Are you hungry for some football? Well, I for one am not exactly famished, though I could do with a little snack it that's not too much trouble. And I will do so with a little bit of shame, since I feel as though I have spent the summer trying hard not to watch reports of all "the troubles" with the National Football League and its owners. Baseball is currently being played, after all. The Women's World Cup provided plenty of drama on a big grass field. Why would I care if the Hall of Fame game got cancelled? Maybe it's because I am conditioned to respond negatively to being deprived of my football.
Back in 1988, when replacement players walked the earth and season ticket holders had to be bribed to fill their seats, I expressed my ire by getting a custom jersey printed up with the number zero and the back bore the name "Scab." I wanted the NFL and its ranks of millionaires to know that I was fed up with their money-grubbing and I wasn't going to take it anymore. As it turns out, the Denver Broncos ended up going to the Super Bowl that year, and so I ended up watching every game as if it really mattered. And that jersey became something of a good luck piece that year. It only occurred to me much later that the money I spent on that souvenir, due to licensing and the like, went directly into the big vat of money I was protesting.

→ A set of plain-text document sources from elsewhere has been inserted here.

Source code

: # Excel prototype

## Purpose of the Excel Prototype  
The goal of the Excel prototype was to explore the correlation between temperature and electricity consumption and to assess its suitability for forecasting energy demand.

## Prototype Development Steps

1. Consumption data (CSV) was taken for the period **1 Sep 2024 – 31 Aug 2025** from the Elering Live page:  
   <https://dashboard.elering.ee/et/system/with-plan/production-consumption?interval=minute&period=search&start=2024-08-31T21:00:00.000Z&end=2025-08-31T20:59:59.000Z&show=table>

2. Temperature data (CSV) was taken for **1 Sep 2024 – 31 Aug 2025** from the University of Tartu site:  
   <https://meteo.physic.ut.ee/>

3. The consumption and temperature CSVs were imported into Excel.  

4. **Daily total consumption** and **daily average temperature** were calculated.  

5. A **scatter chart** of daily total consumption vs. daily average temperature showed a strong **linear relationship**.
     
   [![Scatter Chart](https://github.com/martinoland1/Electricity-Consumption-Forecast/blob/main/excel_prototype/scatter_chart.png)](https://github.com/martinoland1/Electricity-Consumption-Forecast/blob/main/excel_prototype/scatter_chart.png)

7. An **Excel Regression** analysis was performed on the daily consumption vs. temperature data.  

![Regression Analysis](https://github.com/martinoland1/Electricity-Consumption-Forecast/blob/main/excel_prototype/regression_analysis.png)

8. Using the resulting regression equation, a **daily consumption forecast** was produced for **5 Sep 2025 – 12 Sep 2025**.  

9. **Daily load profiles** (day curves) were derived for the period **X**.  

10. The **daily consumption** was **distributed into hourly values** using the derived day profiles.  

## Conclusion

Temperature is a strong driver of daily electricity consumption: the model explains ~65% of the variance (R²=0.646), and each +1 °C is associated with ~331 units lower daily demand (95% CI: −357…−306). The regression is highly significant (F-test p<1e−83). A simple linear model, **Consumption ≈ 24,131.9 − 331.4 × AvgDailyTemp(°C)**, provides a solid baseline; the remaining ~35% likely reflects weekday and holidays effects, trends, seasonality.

So now we are told that we can get back to business as usual. Just like the debt ceiling, we know that Moody's won't actually downgrade our triple A rating, but we just don't ant there to be any more trouble. A new collective bargaining agreement should keep anything untoward like a work stoppage or lockout from happening again for some time. The games will continue to be played. Fans will file back into the stadiums. Television networks have something on which to hang their beer and truck ads. And souvenir jersey sales can resume.